Soraya (Suheir Hammad) lives in Brooklyn but for years has wanted to return to her Palestinian roots in Jaffa where her grandfather lived and lost their home in 1948 when the state of Israel was created. She yearns to visit her ancestral home and to recover the funds left to the family in a bank account. Arriving in Israel at the Tel Aviv Ben Gurion airport, Soraya is subjected to extra questioning and a full-body search. She finally makes it through these humiliating circumstances and stays briefly with a friend in Ramallah. At the bank, she is told that her grandfather's account was frozen and seized in 1948. Soraya shares her righteous indignation with Emad (Saleh Bakri), who works at a restaurant where Soraya eats. Emad has been trying to get a visa to travel to Canada where he has been given a scholarship. But this dream is shattered when, for the fourth time, his visa is denied. Furious, Emad feels like he is living in a prison. A bold plan, pulled off with his best friend, a filmmaker, enables all three of them to savor the taste of freedom and new possibilities.

Salt of This Sea is the debut of Palestinian director Annemarie Jacir, who sees the film as "a story of young people trying to shake off the restraints that control them — of military occupation, borders, a corrupt government, and a rejecting social system. It is the story of a new generation wanting to live, and knowing sometimes, in order to do this, [they have] to take things in their own hands."

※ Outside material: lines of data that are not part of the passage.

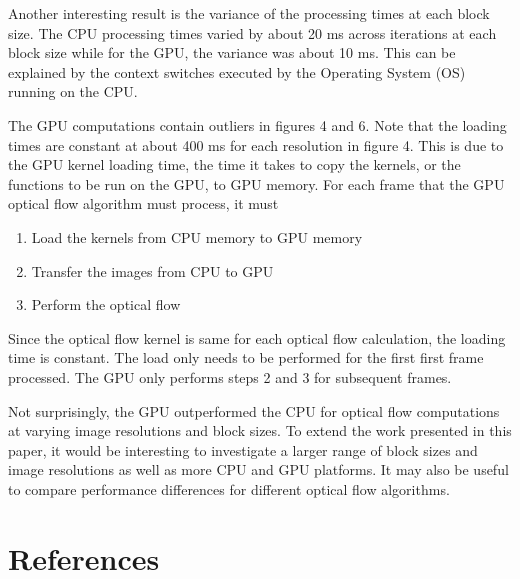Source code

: \documentclass[12pt,letterpaper]{article}
\begin{document}
Another interesting result is the variance of the processing times at each 
block size. The CPU processing times varied by about 20 ms across iterations at
each block size while for the GPU, the variance was about 10 ms. This can be
explained by the context switches executed by the Operating System (OS) running
on the CPU. 

The GPU computations contain outliers in figures 4 and 6. Note that the loading
times are constant at about 400 ms for each resolution in figure 4. This is due
to the GPU kernel loading time, the time it takes to copy the kernels, or the
functions to be run on the GPU, to GPU memory. For each frame that the GPU 
optical flow algorithm must process, it must 
\begin{enumerate}
    \item Load the kernels from CPU memory to GPU memory
    \item Transfer the images from CPU to GPU
    \item Perform the optical flow
\end{enumerate}
Since the optical flow kernel is same for each optical flow calculation, the
loading time is constant. The load only needs to be performed for the first 
first frame processed. The GPU only performs steps 2 and 3 for subsequent 
frames.

Not surprisingly, the GPU outperformed the CPU for optical flow computations at
varying image resolutions and block sizes. To extend the work presented in this
paper, it would be interesting to investigate a larger range of block sizes and
image resolutions as well as more CPU and GPU platforms. It may also be useful
to compare performance differences for different optical flow algorithms. 
\section{References}
\nocite{*}


\end{document}
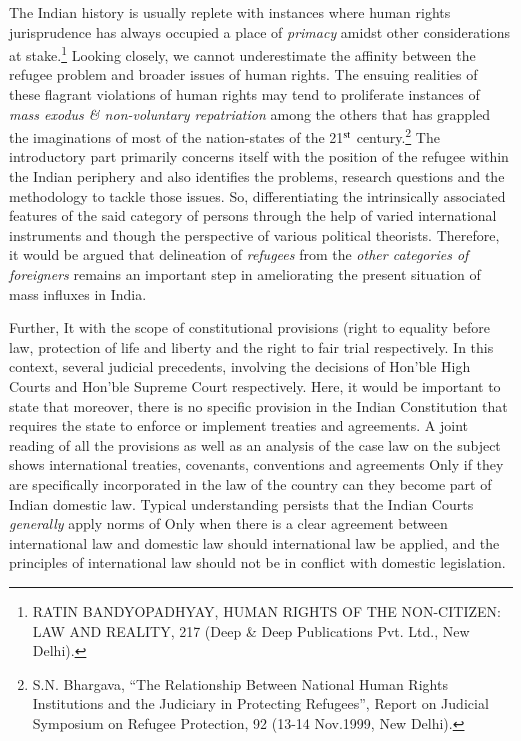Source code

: \begin{multicols}{2}

\noi
The Indian history is usually replete with instances where human rights jurisprudence has
always occupied a place of \textit{primacy} amidst other considerations at stake.\footnote{RATIN BANDYOPADHYAY, HUMAN RIGHTS OF THE NON-CITIZEN: LAW AND REALITY, 217 (Deep \& Deep Publications Pvt. Ltd., New Delhi).} Looking closely, we cannot underestimate the affinity between the refugee problem and broader issues of human rights. The ensuing realities of these flagrant violations of human rights may tend to
proliferate instances of \textit{mass exodus \& non-voluntary repatriation} among the others that has
grappled the imaginations of most of the nation-states of the 21$^{\rm st}$ century.\footnote{S.N. Bhargava, “The Relationship Between National Human Rights Institutions and the Judiciary in Protecting Refugees”, Report on Judicial Symposium on Refugee Protection, 92 (13-14 Nov.1999, New Delhi).} The introductory
part primarily concerns itself with the position of the refugee within the Indian periphery and
also identifies the problems, research questions and the methodology to tackle those issues.
So, differentiating the intrinsically associated features of the said category of persons through
the help of varied international instruments and though the perspective of various political
theorists. Therefore, it would be argued that delineation of \textit{refugees} from the \textit{other categories
of foreigners} remains an important step in ameliorating the present situation of mass influxes
in India.

\noi
Further, It with the scope of constitutional provisions (right to equality before law, protection
of life and liberty and the right to fair trial respectively. In this context, several judicial
precedents, involving the decisions of Hon’ble High Courts and Hon’ble Supreme Court
respectively. Here, it would be important to state that moreover, there is no specific provision
in the Indian Constitution that requires the state to enforce or implement treaties and
agreements. A joint reading of all the provisions as well as an analysis of the case law on the
subject shows international treaties, covenants, conventions and agreements Only if they are
specifically incorporated in the law of the country can they become part of Indian domestic
law. Typical understanding persists that the Indian Courts \textit{generally} apply norms of Only
when there is a clear agreement between international law and domestic law should
international law be applied, and the principles of international law should not be in conflict
with domestic legislation.


\end{multicols}
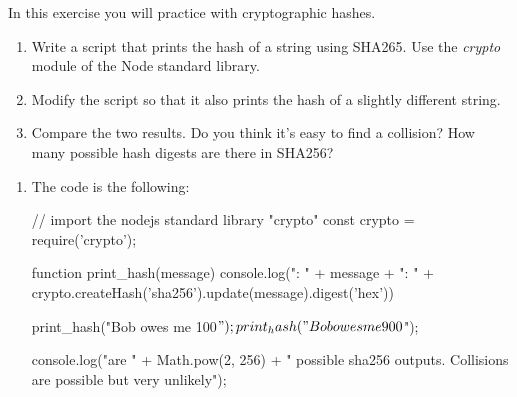 
\begin{Exercise}[label={basic-js-crypto-sha256}]
In this exercise you will practice with cryptographic hashes.

\begin{enumerate}[1.]
\item Write a script that prints the hash of a string using SHA265. 
Use the \textit{crypto} module of the Node standard library.
\item Modify the script so that it also prints 
the hash of a slightly different string. 
\item Compare the two results. 
Do you think it's easy to find a collision? 
How many possible hash digests are there in SHA256?
	
\end{enumerate}
\end{Exercise}

\begin{Answer}[ref={basic-js-crypto-sha256}]
\begin{enumerate}[1.]
\item The code is the following: 

\begin{js}
// import the nodejs standard library "crypto"
const crypto = require('crypto');


function print_hash(message) {
    console.log("\nMessage: " + message +
        "\nHASH: " + 
        crypto.createHash('sha256').update(message).digest('hex'))
}

print_hash("Bob owes me 100$");
print_hash("Bob owes me 900$");

console.log("\nThere are " + Math.pow(2, 256) 
+ " possible sha256 outputs. Collisions are possible but very unlikely");
\end{js}
\end{enumerate}
\end{Answer}



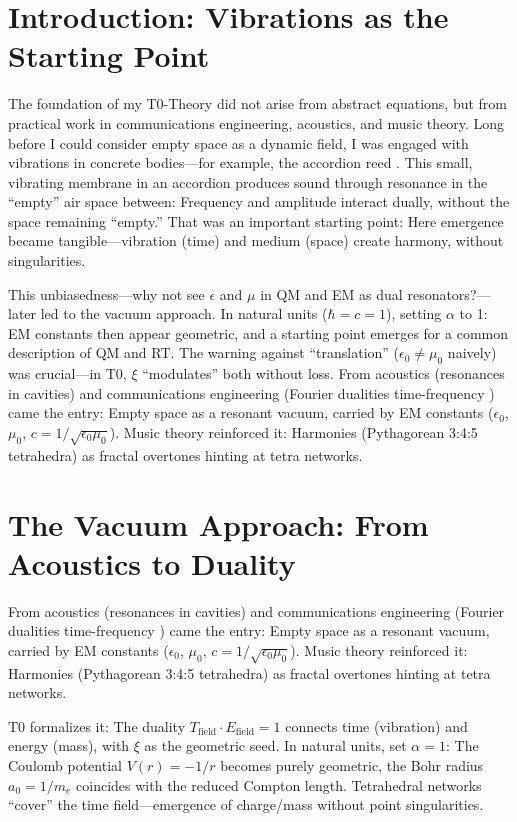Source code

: \section{Introduction: Vibrations as the Starting Point}
	The foundation of my T0-Theory did not arise from abstract equations, but from practical work in communications engineering, acoustics, and music theory. Long before I could consider empty space as a dynamic field, I was engaged with vibrations in concrete bodies—for example, the accordion reed \cite{ricot2005}. This small, vibrating membrane in an accordion produces sound through resonance in the ``empty'' air space between: Frequency and amplitude interact dually, without the space remaining ``empty.'' That was an important starting point: Here emergence became tangible—vibration (time) and medium (space) create harmony, without singularities.
	
	This unbiasedness—why not see $\epsilon$ and $\mu$ in QM and EM as dual resonators?—later led to the vacuum approach. In natural units ($\hbar = c = 1$), setting $\alpha$ to 1: EM constants then appear geometric, and a starting point emerges for a common description of QM and RT. The warning against ``translation'' ($\epsilon_0 \neq \mu_0$ naively) was crucial—in T0, $\xi$ ``modulates'' both without loss. From acoustics (resonances in cavities) and communications engineering (Fourier dualities time-frequency \cite{stanfordEE261}) came the entry: Empty space as a resonant vacuum, carried by EM constants ($\epsilon_0$, $\mu_0$, $c = 1/\sqrt{\epsilon_0 \mu_0}$). Music theory reinforced it: Harmonies (Pythagorean 3:4:5 tetrahedra) as fractal overtones hinting at tetra networks.
	
	\section{The Vacuum Approach: From Acoustics to Duality}
	From acoustics (resonances in cavities) and communications engineering (Fourier dualities time-frequency \cite{stanfordEE261}) came the entry: Empty space as a resonant vacuum, carried by EM constants ($\epsilon_0$, $\mu_0$, $c = 1/\sqrt{\epsilon_0 \mu_0}$). Music theory reinforced it: Harmonies (Pythagorean 3:4:5 tetrahedra) as fractal overtones hinting at tetra networks.
	
	T0 formalizes it: The duality $T_{\text{field}} \cdot E_{\text{field}} = 1$ connects time (vibration) and energy (mass), with $\xi$ as the geometric seed. In natural units, set $\alpha = 1$: The Coulomb potential $V(r) = -1/r$ becomes purely geometric, the Bohr radius $a_0 = 1/m_e$ coincides with the reduced Compton length. Tetrahedral networks ``cover'' the time field—emergence of charge/mass without point singularities.
	
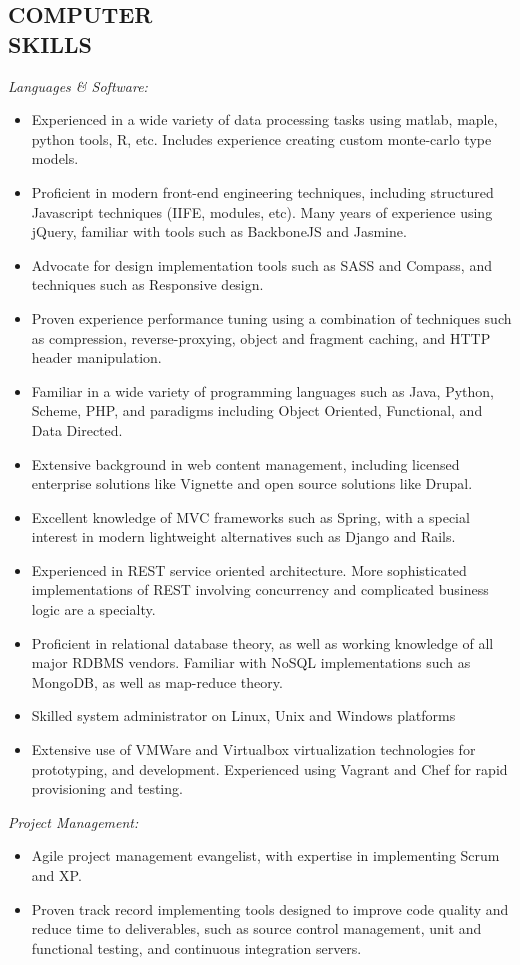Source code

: \documentclass[line,margin]{res}
\begin{document}
\begin{resume}
\section{COMPUTER \\ SKILLS} {\sl Languages \& Software:} 
	\begin{itemize}
    \item Experienced in a wide variety of data processing tasks using matlab,
      maple, python tools, R, etc. Includes experience creating custom monte-carlo
      type models.
    \item Proficient in modern front-end engineering techniques, including
      structured Javascript techniques (IIFE, modules, etc). Many years of 
      experience using jQuery, familiar with tools such as BackboneJS and
      Jasmine.
    \item Advocate for design implementation tools such as SASS and
      Compass, and techniques such as Responsive design.
    \item Proven experience performance tuning using a combination of
      techniques such as compression, reverse-proxying, object and fragment caching, and
      HTTP header manipulation.
		\item Familiar in a wide variety of programming languages such as Java, Python, Scheme, PHP, and paradigms including Object Oriented, Functional, and Data Directed. 
    \item Extensive background in web content management, including licensed
      enterprise solutions like Vignette and open source
      solutions like Drupal.
    \item Excellent knowledge of MVC frameworks such as Spring, with a special
      interest in modern lightweight alternatives such as Django and Rails.
		\item Experienced in REST service oriented architecture. More sophisticated
      implementations of REST involving concurrency and complicated business
      logic are a specialty.
    \item Proficient in relational database theory, as well as working knowledge of all major
      RDBMS vendors. Familiar with NoSQL implementations such as MongoDB, as
      well as map-reduce theory.
		\item Skilled system administrator on Linux, Unix and Windows platforms        
		\item Extensive use of VMWare and Virtualbox virtualization technologies for prototyping,
    and development. Experienced using Vagrant and Chef for rapid provisioning
    and testing.
	\end{itemize}
      {\sl Project Management:}
	\begin{itemize}
		\item Agile project management evangelist, with expertise in
        implementing Scrum and XP.
		\item Proven track record implementing tools designed to improve code
        quality and reduce time to deliverables, such as source control
        management, unit and functional testing, and continuous integration
        servers.        
	\end{itemize}
                 

\end{resume}
\end{document}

Soraya and Emad arrive in Israel as homeless illegals. They decide to go on a quest to visit their ancestral homes. Soraya is heartbroken after meeting the hospitable Israeli women who allows her to look at the place and even stay for a while. But anger resurfaces in Soraya, who claims that it is really her home, created by the blood, sweat, and tears of her grandparents. Emad wants to move on, so they explore a village in ruins that he has not seen for 17 years. It is sad to see the mounting sense of loss in these two Palestinians and the disconnection they must feel from the rest of the world. Annemarie Jacir ends the film at the Tel Aviv airport, an impersonal place and space inhabited by tired, tense, and often frightened people trying to make a transition from one place to another.